*DIRECTIONS*:
Which lines run from the start of the material below through the line containing "the edge (i, j"? Retype them exactly, pictures excluded.

BEGIN DATA FOR ANALYSIS

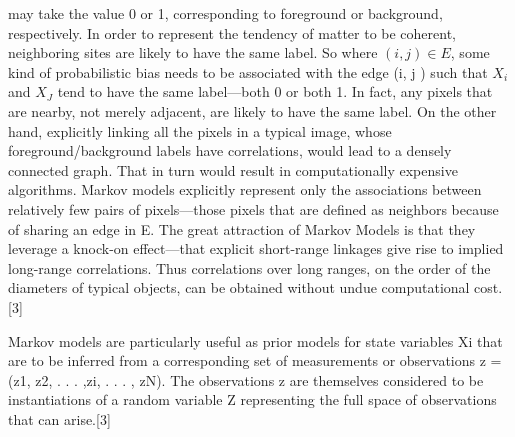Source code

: may take the value 0 or 1, corresponding to foreground or background, respectively. In order
to represent the tendency of matter to be coherent, neighboring sites are likely to have the
same label. So where $(i, j) \in E$, some kind of probabilistic bias needs to be associated with
the edge (i, j ) such that $X_i$ and $X_J$ tend to have the same label—both 0 or both 1. In fact, any
pixels that are nearby, not merely adjacent, are likely to have the same label. On the other
hand, explicitly linking all the pixels in a typical image, whose foreground/background
labels have correlations, would lead to a densely connected graph. That in turn would
result in computationally expensive algorithms. Markov models explicitly represent only
the associations between relatively few pairs of pixels—those pixels that are defined as
neighbors because of sharing an edge in E. The great attraction of Markov Models is that
they leverage a knock-on effect—that explicit short-range linkages give rise to implied
long-range correlations. Thus correlations over long ranges, on the order of the diameters of typical objects, can be obtained without undue computational cost.[3]

Markov models are particularly useful as prior models for state variables Xi that are to
be inferred from a corresponding set of measurements or observations z = (z1, z2, . . . ,zi, . . . , zN). The observations z are themselves considered to be instantiations of a random variable Z representing the full space of observations that can arise.[3]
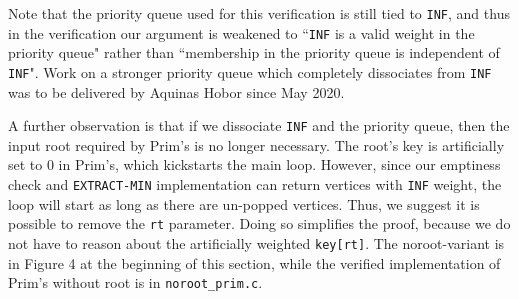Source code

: Note that the priority queue used for this verification is still tied to \texttt{INF}, and thus in the verification our argument is weakened to ``\texttt{INF} is a valid weight in the priority queue" rather than ``membership in the priority queue is independent of \texttt{INF}". Work on a stronger priority queue which completely dissociates from \texttt{INF} was to be delivered by Aquinas Hobor since May 2020.

A further observation is that if we dissociate \texttt{INF} and the priority queue, then the input root required by Prim's is no longer necessary. The root's key is artificially set to 0 in Prim's, which kickstarts the main loop. However, since our emptiness check and \texttt{EXTRACT-MIN} implementation can return vertices with \texttt{INF} weight, the loop will start as long as there are un-popped vertices. Thus, we suggest it is possible to remove the \texttt{rt} parameter. Doing so simplifies the proof, because we do not have to reason about the artificially weighted \texttt{key[rt]}. The noroot-variant is in Figure 4 at the beginning of this section, while the verified implementation of Prim's without root is in \texttt{noroot\_prim.c}. 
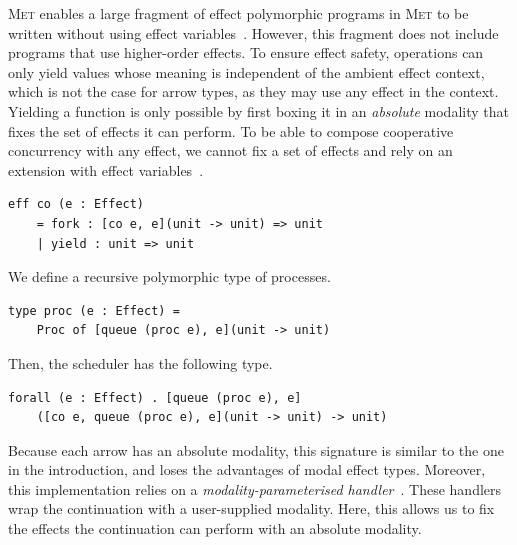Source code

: \documentclass[sigplan, nonacm, natbib = false, review, screen]{acmart}
\newcommand{\Met}{\textsc{Met}\xspace}
\begin{document}
\Met enables a large fragment of effect polymorphic programs in \Met
to be written without using effect variables~\cite{tang2025modal}.
%
However, this fragment does not include programs that use higher-order
effects.
%
To ensure effect safety, operations can only yield values whose
meaning is independent of the ambient effect context, which is not the
case for arrow types, as they may use any effect in the
context. Yielding a function is only possible by first boxing it in an
\emph{absolute} modality that fixes the set of effects it can
perform. To be able to compose cooperative concurrency with any
effect, we cannot fix a set of effects and rely on an extension with effect
variables~\cite[Section~2.10]{tang2025modal}.
\begin{lstlisting}[style=metl]
  eff co (e : Effect)
    = fork : [co e, e](unit -> unit) => unit
    | yield : unit => unit
\end{lstlisting}
We define a recursive polymorphic type of processes.
\begin{lstlisting}[style=metl]
  type proc (e : Effect) =
    Proc of [queue (proc e), e](unit -> unit)
\end{lstlisting}
Then, the scheduler has the following type.
\begin{lstlisting}[style=metl]
  forall (e : Effect) . [queue (proc e), e]
    ([co e, queue (proc e), e](unit -> unit) -> unit)
\end{lstlisting}

Because each arrow has an absolute modality, this signature is similar to the
one in the introduction, and loses the advantages of modal effect
types. Moreover, this implementation relies on a \emph{modality-parameterised
handler}~\cite[Section~3.5]{tang2026modal}. These handlers wrap the continuation
with a user-supplied modality. Here, this allows us to fix the effects the
continuation can perform with an absolute modality.

%
%
%
\end{document}
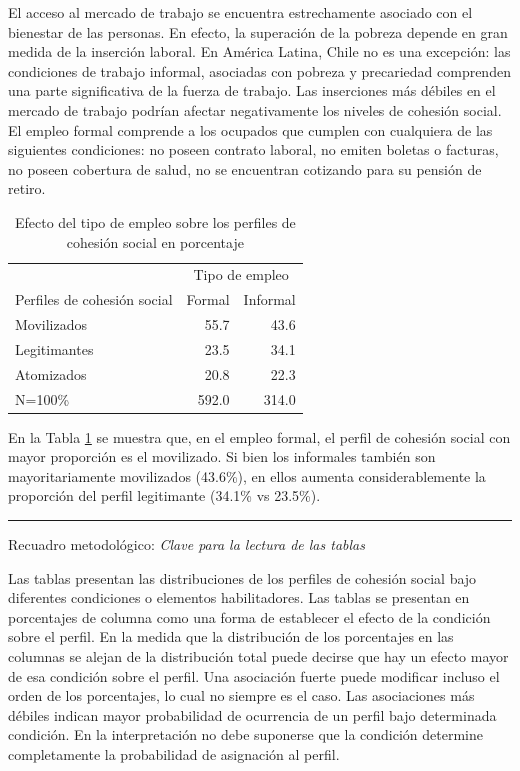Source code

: \documentclass[
  12pt,
]{book}
\begin{document}
El acceso al mercado de trabajo se encuentra estrechamente asociado con el bienestar de las personas. En efecto, la superación de la pobreza depende en gran medida de la inserción laboral. En América Latina, Chile no es una excepción: las condiciones de trabajo informal, asociadas con pobreza y precariedad comprenden una parte significativa de la fuerza de trabajo. Las inserciones más débiles en el mercado de trabajo podrían afectar negativamente los niveles de cohesión social. El empleo formal comprende a los ocupados que cumplen con cualquiera de las siguientes condiciones: no poseen contrato laboral, no emiten boletas o facturas, no poseen cobertura de salud, no se encuentran cotizando para su pensión de retiro.

\begin{table}

\caption{\label{tab:tabla-empleo}Efecto del tipo de empleo sobre los perfiles de cohesión social en porcentaje}
\centering
\begin{tabular}[t]{l|r|r}
\hline
\multicolumn{1}{c|}{ } & \multicolumn{2}{c}{Tipo de empleo} \\
\cline{2-3}
Perfiles de cohesión social & Formal & Informal\\
\hline
Movilizados & 55.7 & 43.6\\
\hline
Legitimantes & 23.5 & 34.1\\
\hline
Atomizados & 20.8 & 22.3\\
\hline
N=100\% & 592.0 & 314.0\\
\hline
\end{tabular}
\end{table}

En la Tabla \ref{tab:tabla-empleo} se muestra que, en el empleo formal, el perfil de cohesión social con mayor proporción es el movilizado. Si bien los informales también son mayoritariamente movilizados (43.6\%), en ellos aumenta considerablemente la proporción del perfil legitimante (34.1\% vs 23.5\%).

\begin{center}\rule{0.5\linewidth}{0.5pt}\end{center}

Recuadro metodológico: \emph{Clave para la lectura de las tablas}

Las tablas presentan las distribuciones de los perfiles de cohesión social bajo diferentes condiciones o elementos habilitadores. Las tablas se presentan en porcentajes de columna como una forma de establecer el efecto de la condición sobre el perfil. En la medida que la distribución de los porcentajes en las columnas se alejan de la distribución total puede decirse que hay un efecto mayor de esa condición sobre el perfil. Una asociación fuerte puede modificar incluso el orden de los porcentajes, lo cual no siempre es el caso. Las asociaciones más débiles indican mayor probabilidad de ocurrencia de un perfil bajo determinada condición. En la interpretación no debe suponerse que la condición determine completamente la probabilidad de asignación al perfil.
\end{document}
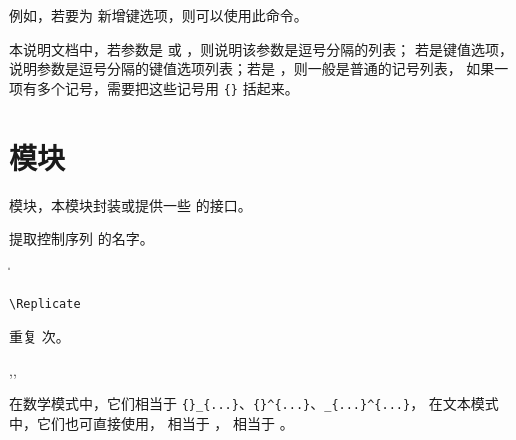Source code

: \documentclass{cusdoc}
\begin{document}
例如，若要为  新增键选项，则可以使用此命令。
\begin{xample}
\begin{Framed}[frame color=blue, fill color=blue!20, color frame=2]
  \zhlipsum[1]
\end{Framed}
\stopxamplecode
\xamplecode\medskip
\end{xample}

本说明文档中，若参数是  或 ，则说明该参数是逗号分隔的列表；
若是键值选项，说明参数是逗号分隔的键值选项列表；若是 ，则一般是普通的记号列表，
如果一项有多个记号，需要把这些记号用 \verb|{}| 括起来。

\section{模块}

 模块，本模块封装或提供一些 \LaTeXe 的接口。

\begin{function}[EXP]{\csstring}
  \begin{syntax}
    \V\csstring {}
  \end{syntax}
提取控制序列  的名字。
\end{function}

\begin{xample}
\ttfamily \csstring\CusTeX \quad \csstring\|
\stopxamplecode
\xampleprint
\end{xample}

\begin{function}[EXP]{\Replicate}
\begin{syntax}
  \verb|\Replicate|  
\end{syntax}
重复   次。
\end{function}

\begin{function}{\lo,\hi,\lohi} 
  \begin{syntax}
    \V\lo   {}
    \V\hi   {}
    \V\lohi {} 
  \end{syntax}
在数学模式中，它们相当于 \verb|{}_{...}|、\verb|{}^{...}|、\verb|_{...}^{...}|，
在文本模式中，它们也可直接使用， 相当于 ，
 相当于 。
\end{function}
\end{document}
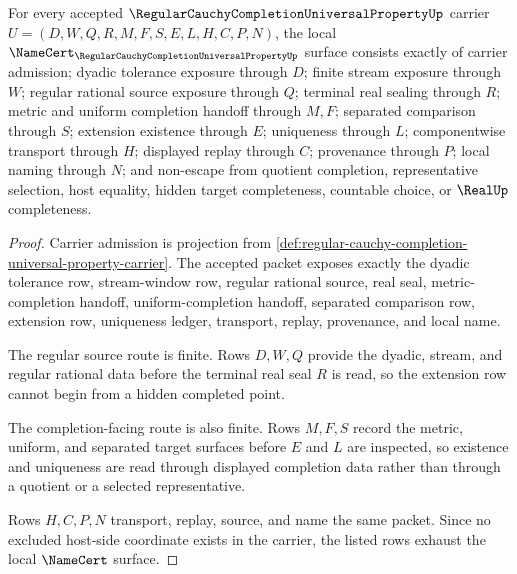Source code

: \begin{theorem}
\label{thm:regular-cauchy-completion-universal-property-namecert-obligations}
For every accepted $\RegularCauchyCompletionUniversalPropertyUp$ carrier $U=(D,W,Q,R,M,F,S,E,L,H,C,P,N)$, the local $\NameCert_{\RegularCauchyCompletionUniversalPropertyUp}$ surface consists exactly of carrier admission; dyadic tolerance exposure through $D$; finite stream exposure through $W$; regular rational source exposure through $Q$; terminal real sealing through $R$; metric and uniform completion handoff through $M,F$; separated comparison through $S$; extension existence through $E$; uniqueness through $L$; componentwise transport through $H$; displayed replay through $C$; provenance through $P$; local naming through $N$; and non-escape from quotient completion, representative selection, host equality, hidden target completeness, countable choice, or $\RealUp$ completeness.
\end{theorem}
\begin{proof}
Carrier admission is projection from \autoref{def:regular-cauchy-completion-universal-property-carrier}. The accepted packet exposes exactly the dyadic tolerance row, stream-window row, regular rational source, real seal, metric-completion handoff, uniform-completion handoff, separated comparison row, extension row, uniqueness ledger, transport, replay, provenance, and local name.

The regular source route is finite. Rows $D,W,Q$ provide the dyadic, stream, and regular rational data before the terminal real seal $R$ is read, so the extension row cannot begin from a hidden completed point.

The completion-facing route is also finite. Rows $M,F,S$ record the metric, uniform, and separated target surfaces before $E$ and $L$ are inspected, so existence and uniqueness are read through displayed completion data rather than through a quotient or a selected representative.

Rows $H,C,P,N$ transport, replay, source, and name the same packet. Since no excluded host-side coordinate exists in the carrier, the listed rows exhaust the local $\NameCert$ surface.
\end{proof}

END DATA FOR ANALYSIS

*ANSWER TO THIS TASK*:
Source code

: may take the value 0 or 1, corresponding to foreground or background, respectively. In order
to represent the tendency of matter to be coherent, neighboring sites are likely to have the
same label. So where $(i, j) \in E$, some kind of probabilistic bias needs to be associated with
the edge (i, j ) such that $X_i$ and $X_J$ tend to have the same label—both 0 or both 1. In fact, any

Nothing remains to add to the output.